### [YOUR INSTRUCTIONS]
Out of the listing below, copy every line that carries the string "containers".

### [SUPPLIED DATA]
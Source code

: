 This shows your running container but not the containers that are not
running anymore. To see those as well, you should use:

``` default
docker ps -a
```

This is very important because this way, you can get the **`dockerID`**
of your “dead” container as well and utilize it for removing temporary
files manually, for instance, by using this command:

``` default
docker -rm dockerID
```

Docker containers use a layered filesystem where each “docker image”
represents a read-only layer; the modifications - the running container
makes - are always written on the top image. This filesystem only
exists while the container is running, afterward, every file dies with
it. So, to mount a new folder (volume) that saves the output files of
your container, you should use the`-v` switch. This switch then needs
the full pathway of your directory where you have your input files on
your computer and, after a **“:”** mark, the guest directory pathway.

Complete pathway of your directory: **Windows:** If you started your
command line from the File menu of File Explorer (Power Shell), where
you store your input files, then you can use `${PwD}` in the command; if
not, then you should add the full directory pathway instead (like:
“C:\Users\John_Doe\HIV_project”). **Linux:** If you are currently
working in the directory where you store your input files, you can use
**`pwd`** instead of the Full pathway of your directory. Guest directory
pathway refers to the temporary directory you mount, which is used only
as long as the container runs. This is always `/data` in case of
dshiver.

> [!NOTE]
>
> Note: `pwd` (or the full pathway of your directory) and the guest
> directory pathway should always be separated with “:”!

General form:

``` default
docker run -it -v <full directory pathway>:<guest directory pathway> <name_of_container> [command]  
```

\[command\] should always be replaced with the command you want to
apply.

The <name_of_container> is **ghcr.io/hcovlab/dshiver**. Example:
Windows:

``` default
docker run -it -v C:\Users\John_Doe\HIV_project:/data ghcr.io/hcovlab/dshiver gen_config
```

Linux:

### [REPLY]
: This shows your running container but not the containers that are not
Docker containers use a layered filesystem where each “docker image”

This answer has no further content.